__INSTRUCTIONS TO FOLLOW__: Exactly the lines starting at the line containing "Custom Charge Limit: Set" and ending at the line containing "Run the downloaded" are to be written out from the listing below, both included.

-- EXERCISE INPUT follows --

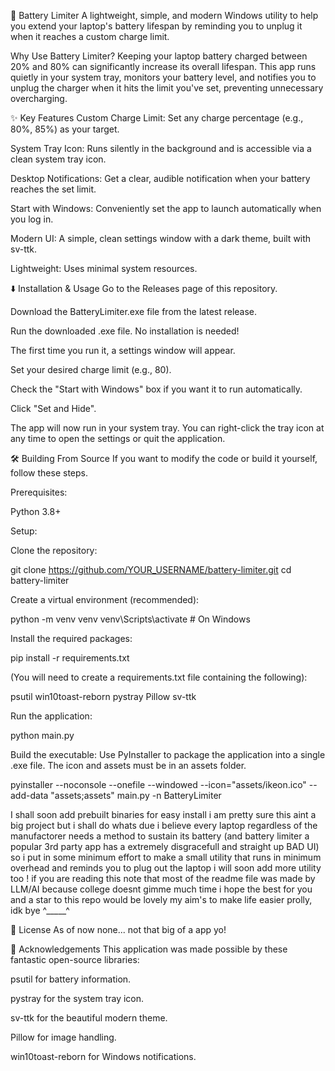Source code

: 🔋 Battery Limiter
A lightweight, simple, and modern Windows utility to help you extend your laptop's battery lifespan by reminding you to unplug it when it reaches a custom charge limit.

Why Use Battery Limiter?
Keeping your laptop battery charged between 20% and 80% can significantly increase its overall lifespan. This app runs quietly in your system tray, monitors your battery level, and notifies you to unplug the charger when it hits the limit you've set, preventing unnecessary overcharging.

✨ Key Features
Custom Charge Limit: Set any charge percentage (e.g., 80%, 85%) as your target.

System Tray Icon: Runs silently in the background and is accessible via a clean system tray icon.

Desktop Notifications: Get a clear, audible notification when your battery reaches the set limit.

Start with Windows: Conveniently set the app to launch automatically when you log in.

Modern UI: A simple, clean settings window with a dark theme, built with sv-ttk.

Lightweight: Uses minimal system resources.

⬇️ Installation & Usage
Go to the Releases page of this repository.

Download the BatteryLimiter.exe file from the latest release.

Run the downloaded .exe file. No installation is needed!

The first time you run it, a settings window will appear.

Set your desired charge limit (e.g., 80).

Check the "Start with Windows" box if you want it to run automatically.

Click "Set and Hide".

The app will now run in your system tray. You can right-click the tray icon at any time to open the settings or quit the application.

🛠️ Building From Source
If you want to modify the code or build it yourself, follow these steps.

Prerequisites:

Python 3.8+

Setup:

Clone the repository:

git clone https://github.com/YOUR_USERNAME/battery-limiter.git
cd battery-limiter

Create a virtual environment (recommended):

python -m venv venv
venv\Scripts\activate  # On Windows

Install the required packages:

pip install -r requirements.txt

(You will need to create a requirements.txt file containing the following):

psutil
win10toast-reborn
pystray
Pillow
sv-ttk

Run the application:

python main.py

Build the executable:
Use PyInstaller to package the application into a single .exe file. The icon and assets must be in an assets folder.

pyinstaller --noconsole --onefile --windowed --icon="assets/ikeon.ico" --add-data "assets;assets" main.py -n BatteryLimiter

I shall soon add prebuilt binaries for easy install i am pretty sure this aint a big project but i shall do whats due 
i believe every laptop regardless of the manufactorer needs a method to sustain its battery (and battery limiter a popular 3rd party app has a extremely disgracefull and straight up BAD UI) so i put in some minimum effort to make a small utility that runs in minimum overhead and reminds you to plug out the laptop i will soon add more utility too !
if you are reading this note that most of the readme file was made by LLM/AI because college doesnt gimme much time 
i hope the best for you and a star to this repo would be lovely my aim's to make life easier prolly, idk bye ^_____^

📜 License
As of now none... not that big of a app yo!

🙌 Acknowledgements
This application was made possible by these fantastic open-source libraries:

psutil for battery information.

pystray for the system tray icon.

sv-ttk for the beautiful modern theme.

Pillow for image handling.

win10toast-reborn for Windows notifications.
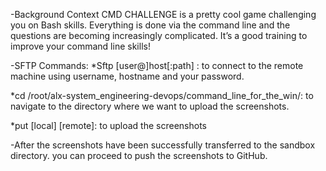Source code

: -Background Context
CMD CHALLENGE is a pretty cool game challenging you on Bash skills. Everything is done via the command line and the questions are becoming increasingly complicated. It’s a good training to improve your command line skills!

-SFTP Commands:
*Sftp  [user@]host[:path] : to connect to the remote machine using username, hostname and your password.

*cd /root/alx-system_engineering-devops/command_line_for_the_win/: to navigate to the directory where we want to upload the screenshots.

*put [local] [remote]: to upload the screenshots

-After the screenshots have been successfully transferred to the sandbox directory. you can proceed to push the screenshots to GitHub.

-- EXERCISE INPUT concluded --
-- EXERCISE INPUT follows --

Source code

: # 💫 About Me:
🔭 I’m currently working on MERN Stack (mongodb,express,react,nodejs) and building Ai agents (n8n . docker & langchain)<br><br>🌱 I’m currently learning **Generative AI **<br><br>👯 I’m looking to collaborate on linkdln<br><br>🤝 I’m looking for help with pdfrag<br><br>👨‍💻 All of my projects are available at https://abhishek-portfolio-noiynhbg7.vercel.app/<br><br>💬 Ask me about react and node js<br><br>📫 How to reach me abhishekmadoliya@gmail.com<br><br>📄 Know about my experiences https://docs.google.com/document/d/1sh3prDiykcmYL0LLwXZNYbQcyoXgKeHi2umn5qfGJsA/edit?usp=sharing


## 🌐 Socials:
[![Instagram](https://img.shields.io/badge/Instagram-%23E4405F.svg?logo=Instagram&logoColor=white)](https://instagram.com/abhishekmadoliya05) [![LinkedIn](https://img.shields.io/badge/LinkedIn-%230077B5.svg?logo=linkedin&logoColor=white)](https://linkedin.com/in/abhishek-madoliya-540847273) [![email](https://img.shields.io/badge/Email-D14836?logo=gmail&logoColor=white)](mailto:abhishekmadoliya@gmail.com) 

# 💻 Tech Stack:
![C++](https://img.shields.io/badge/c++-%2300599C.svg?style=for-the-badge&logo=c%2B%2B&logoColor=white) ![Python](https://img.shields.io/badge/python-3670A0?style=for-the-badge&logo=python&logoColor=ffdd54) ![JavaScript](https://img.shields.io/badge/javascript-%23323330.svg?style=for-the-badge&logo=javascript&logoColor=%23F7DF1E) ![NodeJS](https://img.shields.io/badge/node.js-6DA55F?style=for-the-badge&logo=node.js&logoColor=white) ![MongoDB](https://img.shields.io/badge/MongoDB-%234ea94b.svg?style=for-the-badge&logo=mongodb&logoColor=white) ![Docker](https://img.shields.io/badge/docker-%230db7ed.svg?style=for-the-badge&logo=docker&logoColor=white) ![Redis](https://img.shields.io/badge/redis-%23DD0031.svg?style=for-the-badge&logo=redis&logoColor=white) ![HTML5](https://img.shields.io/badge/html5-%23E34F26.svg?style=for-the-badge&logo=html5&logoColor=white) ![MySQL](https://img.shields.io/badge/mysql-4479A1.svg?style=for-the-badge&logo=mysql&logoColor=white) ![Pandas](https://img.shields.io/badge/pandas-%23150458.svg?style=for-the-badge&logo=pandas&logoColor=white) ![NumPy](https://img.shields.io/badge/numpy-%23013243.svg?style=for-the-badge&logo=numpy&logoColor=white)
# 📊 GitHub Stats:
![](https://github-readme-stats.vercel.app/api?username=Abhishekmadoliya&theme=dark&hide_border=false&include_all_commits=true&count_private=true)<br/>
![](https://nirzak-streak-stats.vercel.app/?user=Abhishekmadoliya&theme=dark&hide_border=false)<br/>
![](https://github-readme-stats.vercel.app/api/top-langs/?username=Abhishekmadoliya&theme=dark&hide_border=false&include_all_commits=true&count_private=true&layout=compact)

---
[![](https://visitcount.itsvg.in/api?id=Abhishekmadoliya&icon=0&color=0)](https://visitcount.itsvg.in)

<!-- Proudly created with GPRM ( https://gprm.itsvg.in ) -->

-- EXERCISE INPUT concluded --

__REPLY__:
Custom Charge Limit: Set any charge percentage (e.g., 80%, 85%) as your target.

System Tray Icon: Runs silently in the background and is accessible via a clean system tray icon.

Desktop Notifications: Get a clear, audible notification when your battery reaches the set limit.

Start with Windows: Conveniently set the app to launch automatically when you log in.

Modern UI: A simple, clean settings window with a dark theme, built with sv-ttk.

Lightweight: Uses minimal system resources.

⬇️ Installation & Usage
Go to the Releases page of this repository.

Download the BatteryLimiter.exe file from the latest release.

Run the downloaded .exe file. No installation is needed!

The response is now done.